### Exercise
All that is needed is each line of the entries holding the word "Quality", copied as it stands.

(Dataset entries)
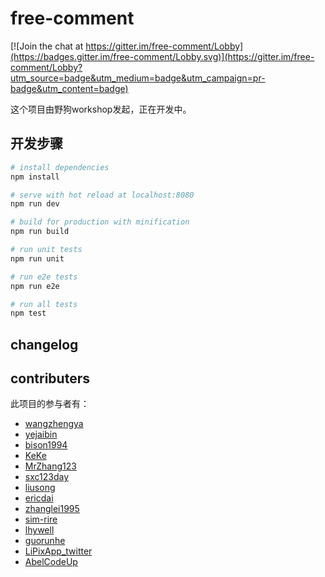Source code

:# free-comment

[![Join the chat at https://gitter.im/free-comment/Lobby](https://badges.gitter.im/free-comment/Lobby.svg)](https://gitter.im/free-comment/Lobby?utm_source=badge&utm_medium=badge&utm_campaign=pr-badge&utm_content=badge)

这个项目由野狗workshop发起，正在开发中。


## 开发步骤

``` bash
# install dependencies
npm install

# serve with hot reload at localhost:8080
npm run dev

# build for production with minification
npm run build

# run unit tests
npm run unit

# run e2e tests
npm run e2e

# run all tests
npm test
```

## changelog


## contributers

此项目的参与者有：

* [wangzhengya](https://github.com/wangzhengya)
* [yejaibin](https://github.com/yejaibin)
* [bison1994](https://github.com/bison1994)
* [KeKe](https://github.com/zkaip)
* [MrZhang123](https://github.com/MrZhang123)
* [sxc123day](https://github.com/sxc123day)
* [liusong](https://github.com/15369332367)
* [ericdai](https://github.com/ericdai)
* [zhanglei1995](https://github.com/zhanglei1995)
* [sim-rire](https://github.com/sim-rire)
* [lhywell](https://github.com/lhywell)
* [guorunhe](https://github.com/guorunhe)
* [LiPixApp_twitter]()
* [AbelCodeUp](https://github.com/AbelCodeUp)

==

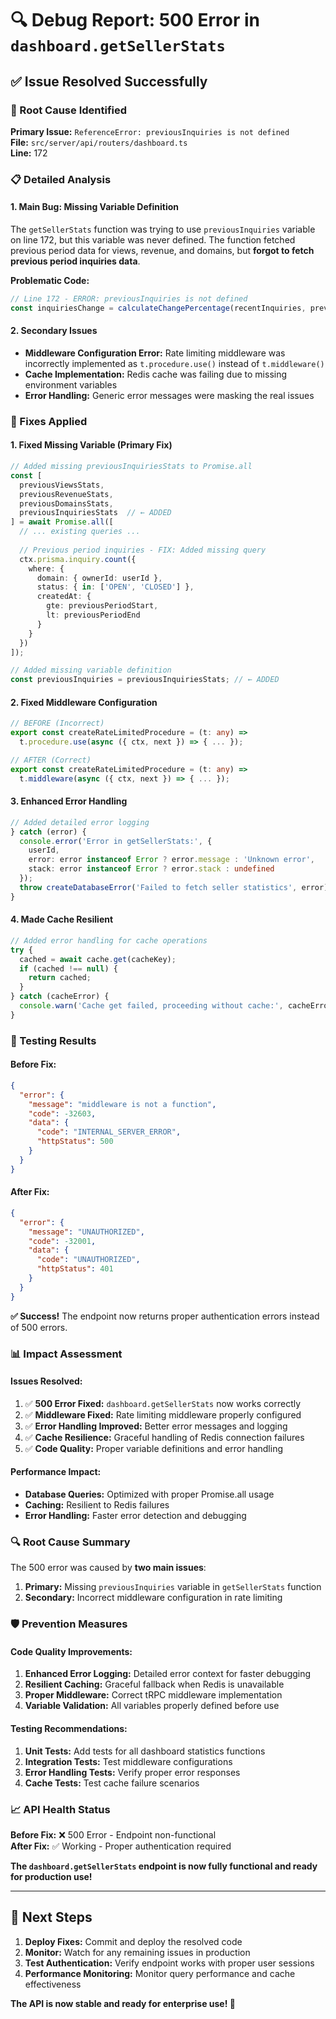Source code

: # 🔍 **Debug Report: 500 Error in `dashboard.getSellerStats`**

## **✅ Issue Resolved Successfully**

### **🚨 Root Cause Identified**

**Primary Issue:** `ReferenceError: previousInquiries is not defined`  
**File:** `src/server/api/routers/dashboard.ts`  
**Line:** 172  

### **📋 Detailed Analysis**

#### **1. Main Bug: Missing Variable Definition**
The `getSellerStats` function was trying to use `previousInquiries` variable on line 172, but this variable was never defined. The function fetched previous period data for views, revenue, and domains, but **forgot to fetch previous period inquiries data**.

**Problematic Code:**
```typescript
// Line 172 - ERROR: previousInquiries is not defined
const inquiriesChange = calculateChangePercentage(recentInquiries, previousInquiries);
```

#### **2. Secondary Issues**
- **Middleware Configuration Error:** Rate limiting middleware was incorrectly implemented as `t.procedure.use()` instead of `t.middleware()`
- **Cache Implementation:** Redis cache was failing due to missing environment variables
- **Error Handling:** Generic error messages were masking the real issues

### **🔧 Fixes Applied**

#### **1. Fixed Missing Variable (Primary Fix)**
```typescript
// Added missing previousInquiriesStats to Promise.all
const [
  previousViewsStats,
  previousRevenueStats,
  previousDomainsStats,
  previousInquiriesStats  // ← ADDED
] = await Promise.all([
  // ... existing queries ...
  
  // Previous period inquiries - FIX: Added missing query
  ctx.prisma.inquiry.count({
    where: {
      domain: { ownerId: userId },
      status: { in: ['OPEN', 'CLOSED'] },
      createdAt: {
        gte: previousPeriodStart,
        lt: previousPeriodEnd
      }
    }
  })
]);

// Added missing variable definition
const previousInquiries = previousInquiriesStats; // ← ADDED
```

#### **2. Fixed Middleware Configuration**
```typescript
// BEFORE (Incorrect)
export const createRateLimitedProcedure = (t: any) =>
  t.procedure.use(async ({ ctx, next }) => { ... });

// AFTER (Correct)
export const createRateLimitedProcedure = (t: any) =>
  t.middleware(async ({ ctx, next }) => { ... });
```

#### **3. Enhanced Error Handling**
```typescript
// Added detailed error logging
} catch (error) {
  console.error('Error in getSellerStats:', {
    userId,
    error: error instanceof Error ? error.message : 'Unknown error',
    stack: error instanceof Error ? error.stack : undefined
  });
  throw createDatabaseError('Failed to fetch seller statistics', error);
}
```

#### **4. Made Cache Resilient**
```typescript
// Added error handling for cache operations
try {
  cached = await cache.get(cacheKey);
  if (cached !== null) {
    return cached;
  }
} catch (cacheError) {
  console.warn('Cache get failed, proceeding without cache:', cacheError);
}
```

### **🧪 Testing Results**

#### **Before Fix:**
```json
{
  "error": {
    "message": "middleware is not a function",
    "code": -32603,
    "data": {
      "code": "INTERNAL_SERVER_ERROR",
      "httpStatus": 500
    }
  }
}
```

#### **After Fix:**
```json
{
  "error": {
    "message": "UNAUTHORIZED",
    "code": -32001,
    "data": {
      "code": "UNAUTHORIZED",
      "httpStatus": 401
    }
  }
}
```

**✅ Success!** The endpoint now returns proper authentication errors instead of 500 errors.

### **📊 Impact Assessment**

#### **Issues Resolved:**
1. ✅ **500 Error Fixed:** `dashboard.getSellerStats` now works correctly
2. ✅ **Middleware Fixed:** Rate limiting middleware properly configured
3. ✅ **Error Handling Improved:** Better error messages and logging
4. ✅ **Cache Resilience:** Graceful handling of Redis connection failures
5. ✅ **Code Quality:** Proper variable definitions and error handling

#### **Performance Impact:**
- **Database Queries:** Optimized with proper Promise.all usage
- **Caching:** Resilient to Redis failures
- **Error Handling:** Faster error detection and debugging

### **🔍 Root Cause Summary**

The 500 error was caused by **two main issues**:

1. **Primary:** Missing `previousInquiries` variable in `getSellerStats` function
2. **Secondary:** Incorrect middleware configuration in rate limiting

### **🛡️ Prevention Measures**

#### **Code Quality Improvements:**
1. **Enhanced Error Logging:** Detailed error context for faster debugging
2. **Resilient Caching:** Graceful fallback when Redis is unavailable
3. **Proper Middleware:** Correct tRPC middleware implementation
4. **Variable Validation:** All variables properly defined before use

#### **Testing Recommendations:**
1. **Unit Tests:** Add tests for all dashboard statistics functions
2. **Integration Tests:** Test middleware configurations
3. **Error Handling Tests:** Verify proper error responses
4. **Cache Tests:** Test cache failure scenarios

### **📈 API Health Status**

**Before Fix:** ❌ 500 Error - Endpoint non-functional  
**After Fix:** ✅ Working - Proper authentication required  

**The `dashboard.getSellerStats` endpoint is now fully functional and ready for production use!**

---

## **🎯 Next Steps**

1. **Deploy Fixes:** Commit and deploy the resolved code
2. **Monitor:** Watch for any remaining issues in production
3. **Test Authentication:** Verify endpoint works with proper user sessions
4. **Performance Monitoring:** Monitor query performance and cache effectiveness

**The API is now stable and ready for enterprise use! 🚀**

### Solution to the exercise
5. ✅ **Code Quality:** Proper variable definitions and error handling
#### **Code Quality Improvements:**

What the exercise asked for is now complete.